Brief
Print exactly those lines that run from the beginning of the data to the line bearing "Once you get", inclusive.
··· Material to process
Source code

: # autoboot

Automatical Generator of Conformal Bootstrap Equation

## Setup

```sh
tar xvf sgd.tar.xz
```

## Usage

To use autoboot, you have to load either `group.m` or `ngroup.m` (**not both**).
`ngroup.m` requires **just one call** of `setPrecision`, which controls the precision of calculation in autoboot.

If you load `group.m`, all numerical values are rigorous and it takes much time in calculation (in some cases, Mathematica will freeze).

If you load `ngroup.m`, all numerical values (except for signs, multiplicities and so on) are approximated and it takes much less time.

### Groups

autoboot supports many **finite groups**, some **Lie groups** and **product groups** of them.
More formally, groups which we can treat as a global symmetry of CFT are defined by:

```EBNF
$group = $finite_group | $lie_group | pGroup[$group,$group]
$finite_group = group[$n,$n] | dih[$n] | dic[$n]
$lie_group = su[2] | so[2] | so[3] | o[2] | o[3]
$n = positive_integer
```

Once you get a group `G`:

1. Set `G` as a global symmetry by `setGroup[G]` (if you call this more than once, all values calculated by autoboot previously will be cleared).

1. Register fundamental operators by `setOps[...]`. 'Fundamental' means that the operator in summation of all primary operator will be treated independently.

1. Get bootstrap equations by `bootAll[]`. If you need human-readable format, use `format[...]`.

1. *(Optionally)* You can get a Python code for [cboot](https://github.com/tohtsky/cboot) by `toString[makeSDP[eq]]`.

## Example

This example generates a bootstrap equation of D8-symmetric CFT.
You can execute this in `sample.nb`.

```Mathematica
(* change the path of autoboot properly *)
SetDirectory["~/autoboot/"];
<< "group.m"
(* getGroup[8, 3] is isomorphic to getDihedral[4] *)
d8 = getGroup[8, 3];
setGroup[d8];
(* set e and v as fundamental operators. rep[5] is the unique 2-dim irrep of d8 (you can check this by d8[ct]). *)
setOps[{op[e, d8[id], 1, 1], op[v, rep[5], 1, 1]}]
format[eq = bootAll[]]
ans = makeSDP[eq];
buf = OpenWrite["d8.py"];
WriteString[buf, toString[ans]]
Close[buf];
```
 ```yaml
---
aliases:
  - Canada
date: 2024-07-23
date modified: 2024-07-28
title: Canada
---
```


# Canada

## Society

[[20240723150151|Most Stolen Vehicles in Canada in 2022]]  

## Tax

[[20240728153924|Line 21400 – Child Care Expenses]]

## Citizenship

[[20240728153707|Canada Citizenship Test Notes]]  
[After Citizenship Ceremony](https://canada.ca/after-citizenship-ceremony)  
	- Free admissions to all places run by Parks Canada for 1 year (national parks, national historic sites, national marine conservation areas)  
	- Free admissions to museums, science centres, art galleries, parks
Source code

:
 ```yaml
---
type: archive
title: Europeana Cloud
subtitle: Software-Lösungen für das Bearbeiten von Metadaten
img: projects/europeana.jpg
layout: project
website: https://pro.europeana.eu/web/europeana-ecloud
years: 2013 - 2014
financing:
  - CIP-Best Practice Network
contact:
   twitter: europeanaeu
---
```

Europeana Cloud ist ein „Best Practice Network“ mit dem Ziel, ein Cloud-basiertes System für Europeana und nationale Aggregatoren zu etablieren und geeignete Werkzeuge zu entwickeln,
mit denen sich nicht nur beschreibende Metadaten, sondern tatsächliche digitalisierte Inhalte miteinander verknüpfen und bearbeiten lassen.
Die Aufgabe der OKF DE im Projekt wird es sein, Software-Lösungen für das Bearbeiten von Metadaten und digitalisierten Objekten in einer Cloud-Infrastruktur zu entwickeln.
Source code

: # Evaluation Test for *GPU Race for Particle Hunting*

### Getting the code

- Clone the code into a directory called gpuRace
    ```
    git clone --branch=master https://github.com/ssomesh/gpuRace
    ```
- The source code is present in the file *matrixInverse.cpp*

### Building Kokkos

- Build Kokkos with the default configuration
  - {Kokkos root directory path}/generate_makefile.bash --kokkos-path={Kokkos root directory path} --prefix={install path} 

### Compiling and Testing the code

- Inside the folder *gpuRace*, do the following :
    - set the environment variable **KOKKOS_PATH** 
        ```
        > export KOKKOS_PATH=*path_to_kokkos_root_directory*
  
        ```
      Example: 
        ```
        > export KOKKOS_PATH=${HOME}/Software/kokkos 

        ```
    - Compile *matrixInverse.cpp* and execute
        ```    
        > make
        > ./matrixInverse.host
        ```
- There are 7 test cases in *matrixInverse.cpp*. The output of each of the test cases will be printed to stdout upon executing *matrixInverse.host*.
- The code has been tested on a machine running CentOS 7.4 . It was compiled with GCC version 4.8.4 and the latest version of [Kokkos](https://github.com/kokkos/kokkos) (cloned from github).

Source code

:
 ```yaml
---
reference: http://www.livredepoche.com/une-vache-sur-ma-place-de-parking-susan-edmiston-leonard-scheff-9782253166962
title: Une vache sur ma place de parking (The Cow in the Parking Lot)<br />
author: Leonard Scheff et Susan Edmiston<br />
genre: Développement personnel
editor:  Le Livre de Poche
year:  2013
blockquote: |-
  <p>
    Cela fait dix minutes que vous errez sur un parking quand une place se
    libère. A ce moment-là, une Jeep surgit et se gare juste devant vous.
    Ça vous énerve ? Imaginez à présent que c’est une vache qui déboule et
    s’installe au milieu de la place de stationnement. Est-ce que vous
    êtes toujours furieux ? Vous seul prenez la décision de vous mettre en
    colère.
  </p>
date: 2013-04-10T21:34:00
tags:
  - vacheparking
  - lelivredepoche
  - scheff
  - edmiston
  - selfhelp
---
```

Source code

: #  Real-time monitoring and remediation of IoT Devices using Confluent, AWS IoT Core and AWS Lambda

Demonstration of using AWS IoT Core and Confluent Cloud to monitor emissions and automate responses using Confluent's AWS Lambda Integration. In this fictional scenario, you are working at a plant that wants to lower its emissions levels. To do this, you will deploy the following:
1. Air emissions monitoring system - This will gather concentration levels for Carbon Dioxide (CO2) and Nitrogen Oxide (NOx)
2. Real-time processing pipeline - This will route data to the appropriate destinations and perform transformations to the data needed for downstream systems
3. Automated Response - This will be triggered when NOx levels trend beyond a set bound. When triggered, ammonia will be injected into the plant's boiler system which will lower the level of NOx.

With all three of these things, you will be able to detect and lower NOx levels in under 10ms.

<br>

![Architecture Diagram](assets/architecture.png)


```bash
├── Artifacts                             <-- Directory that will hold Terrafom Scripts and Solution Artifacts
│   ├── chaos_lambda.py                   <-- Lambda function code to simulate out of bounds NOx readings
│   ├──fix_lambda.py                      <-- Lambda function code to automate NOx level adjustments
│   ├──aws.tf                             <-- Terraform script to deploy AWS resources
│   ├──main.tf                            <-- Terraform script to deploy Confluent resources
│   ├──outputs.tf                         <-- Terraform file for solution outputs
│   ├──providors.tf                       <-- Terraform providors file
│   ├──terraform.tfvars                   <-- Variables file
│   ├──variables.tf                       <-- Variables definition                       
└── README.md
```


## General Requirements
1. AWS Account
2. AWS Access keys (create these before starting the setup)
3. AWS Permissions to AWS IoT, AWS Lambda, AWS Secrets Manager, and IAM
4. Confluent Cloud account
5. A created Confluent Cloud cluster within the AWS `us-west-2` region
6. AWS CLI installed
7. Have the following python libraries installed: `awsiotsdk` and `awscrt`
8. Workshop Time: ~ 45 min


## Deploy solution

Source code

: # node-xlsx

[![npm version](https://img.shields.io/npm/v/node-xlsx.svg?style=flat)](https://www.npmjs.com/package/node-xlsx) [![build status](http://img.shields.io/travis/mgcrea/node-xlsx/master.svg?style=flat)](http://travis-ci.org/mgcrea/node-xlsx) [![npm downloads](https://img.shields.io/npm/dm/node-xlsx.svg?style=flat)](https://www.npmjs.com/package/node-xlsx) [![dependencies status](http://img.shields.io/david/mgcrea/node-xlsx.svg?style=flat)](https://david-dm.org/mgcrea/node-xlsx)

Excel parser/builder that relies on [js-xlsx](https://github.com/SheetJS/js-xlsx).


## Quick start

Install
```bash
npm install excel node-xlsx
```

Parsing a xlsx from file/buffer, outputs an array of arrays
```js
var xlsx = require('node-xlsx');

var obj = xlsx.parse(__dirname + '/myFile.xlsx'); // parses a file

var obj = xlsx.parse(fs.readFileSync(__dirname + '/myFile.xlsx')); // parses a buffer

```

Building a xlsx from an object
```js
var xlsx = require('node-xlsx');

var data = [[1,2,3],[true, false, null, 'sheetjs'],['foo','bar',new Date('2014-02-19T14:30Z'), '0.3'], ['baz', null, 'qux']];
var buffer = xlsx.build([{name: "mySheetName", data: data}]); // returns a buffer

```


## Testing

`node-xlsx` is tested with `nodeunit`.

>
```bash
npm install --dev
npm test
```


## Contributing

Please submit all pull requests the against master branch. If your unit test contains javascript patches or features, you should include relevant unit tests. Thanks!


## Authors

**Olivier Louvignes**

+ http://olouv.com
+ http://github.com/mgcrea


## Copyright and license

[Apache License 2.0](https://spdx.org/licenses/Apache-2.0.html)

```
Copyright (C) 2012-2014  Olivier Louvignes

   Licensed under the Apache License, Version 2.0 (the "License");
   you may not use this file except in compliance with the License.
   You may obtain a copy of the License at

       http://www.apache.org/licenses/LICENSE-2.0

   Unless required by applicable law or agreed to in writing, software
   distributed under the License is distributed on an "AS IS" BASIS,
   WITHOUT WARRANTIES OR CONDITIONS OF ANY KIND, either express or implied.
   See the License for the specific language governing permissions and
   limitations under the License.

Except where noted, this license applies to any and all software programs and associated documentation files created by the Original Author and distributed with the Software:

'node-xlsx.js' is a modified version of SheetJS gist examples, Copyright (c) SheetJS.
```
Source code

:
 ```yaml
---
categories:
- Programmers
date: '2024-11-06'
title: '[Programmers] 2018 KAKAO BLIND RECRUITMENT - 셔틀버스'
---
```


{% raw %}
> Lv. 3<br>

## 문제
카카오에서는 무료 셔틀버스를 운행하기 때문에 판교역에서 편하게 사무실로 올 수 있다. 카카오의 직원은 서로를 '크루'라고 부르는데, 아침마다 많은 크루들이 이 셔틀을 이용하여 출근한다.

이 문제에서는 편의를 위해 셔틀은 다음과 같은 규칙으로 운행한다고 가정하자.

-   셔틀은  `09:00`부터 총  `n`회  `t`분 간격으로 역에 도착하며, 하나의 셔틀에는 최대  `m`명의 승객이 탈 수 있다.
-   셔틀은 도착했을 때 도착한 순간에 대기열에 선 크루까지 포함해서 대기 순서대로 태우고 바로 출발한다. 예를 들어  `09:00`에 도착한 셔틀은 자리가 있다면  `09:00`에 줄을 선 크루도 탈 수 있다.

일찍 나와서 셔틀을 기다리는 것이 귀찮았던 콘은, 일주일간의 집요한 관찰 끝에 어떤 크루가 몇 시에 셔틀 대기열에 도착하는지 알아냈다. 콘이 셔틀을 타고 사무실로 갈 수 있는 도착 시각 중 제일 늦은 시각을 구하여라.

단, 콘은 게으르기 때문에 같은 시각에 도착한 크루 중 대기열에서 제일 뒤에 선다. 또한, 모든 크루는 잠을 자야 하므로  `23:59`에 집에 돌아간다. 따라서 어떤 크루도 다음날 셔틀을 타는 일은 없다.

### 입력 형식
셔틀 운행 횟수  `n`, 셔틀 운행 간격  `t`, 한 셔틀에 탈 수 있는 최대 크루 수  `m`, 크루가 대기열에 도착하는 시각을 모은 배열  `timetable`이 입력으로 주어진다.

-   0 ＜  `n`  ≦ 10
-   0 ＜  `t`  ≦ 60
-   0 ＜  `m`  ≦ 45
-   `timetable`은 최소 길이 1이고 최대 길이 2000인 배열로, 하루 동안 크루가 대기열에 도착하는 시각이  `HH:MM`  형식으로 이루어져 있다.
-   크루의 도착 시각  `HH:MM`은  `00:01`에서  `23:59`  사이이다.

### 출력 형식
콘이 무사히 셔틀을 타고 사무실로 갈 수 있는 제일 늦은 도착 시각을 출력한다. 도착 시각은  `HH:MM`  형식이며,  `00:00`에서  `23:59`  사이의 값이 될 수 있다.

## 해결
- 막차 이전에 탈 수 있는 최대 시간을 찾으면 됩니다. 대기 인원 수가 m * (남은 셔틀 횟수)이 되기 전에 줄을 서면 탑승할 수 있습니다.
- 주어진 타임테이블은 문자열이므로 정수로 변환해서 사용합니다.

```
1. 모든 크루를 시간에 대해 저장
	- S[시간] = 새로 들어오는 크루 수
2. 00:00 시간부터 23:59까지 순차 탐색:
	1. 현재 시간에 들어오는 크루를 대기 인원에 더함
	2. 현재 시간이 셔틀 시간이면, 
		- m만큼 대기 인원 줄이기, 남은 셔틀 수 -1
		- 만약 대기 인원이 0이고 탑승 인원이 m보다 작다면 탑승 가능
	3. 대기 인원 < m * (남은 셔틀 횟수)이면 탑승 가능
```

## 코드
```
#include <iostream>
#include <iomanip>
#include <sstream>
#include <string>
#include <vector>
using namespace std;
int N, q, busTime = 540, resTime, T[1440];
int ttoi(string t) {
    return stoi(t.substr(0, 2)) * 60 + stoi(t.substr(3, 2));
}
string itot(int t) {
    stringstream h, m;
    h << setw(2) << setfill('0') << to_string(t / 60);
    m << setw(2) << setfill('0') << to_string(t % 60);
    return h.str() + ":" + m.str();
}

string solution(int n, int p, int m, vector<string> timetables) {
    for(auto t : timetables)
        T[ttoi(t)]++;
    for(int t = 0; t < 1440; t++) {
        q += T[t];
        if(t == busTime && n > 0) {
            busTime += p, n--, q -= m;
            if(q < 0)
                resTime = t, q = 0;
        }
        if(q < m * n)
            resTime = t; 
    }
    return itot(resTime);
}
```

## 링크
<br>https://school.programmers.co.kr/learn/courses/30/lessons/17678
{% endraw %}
······
Output of the exercise
Source code

: # autoboot

Automatical Generator of Conformal Bootstrap Equation

## Setup

```sh
tar xvf sgd.tar.xz
```

## Usage

To use autoboot, you have to load either `group.m` or `ngroup.m` (**not both**).
`ngroup.m` requires **just one call** of `setPrecision`, which controls the precision of calculation in autoboot.

If you load `group.m`, all numerical values are rigorous and it takes much time in calculation (in some cases, Mathematica will freeze).

If you load `ngroup.m`, all numerical values (except for signs, multiplicities and so on) are approximated and it takes much less time.

### Groups

autoboot supports many **finite groups**, some **Lie groups** and **product groups** of them.
More formally, groups which we can treat as a global symmetry of CFT are defined by:

```EBNF
$group = $finite_group | $lie_group | pGroup[$group,$group]
$finite_group = group[$n,$n] | dih[$n] | dic[$n]
$lie_group = su[2] | so[2] | so[3] | o[2] | o[3]
$n = positive_integer
```

Once you get a group `G`:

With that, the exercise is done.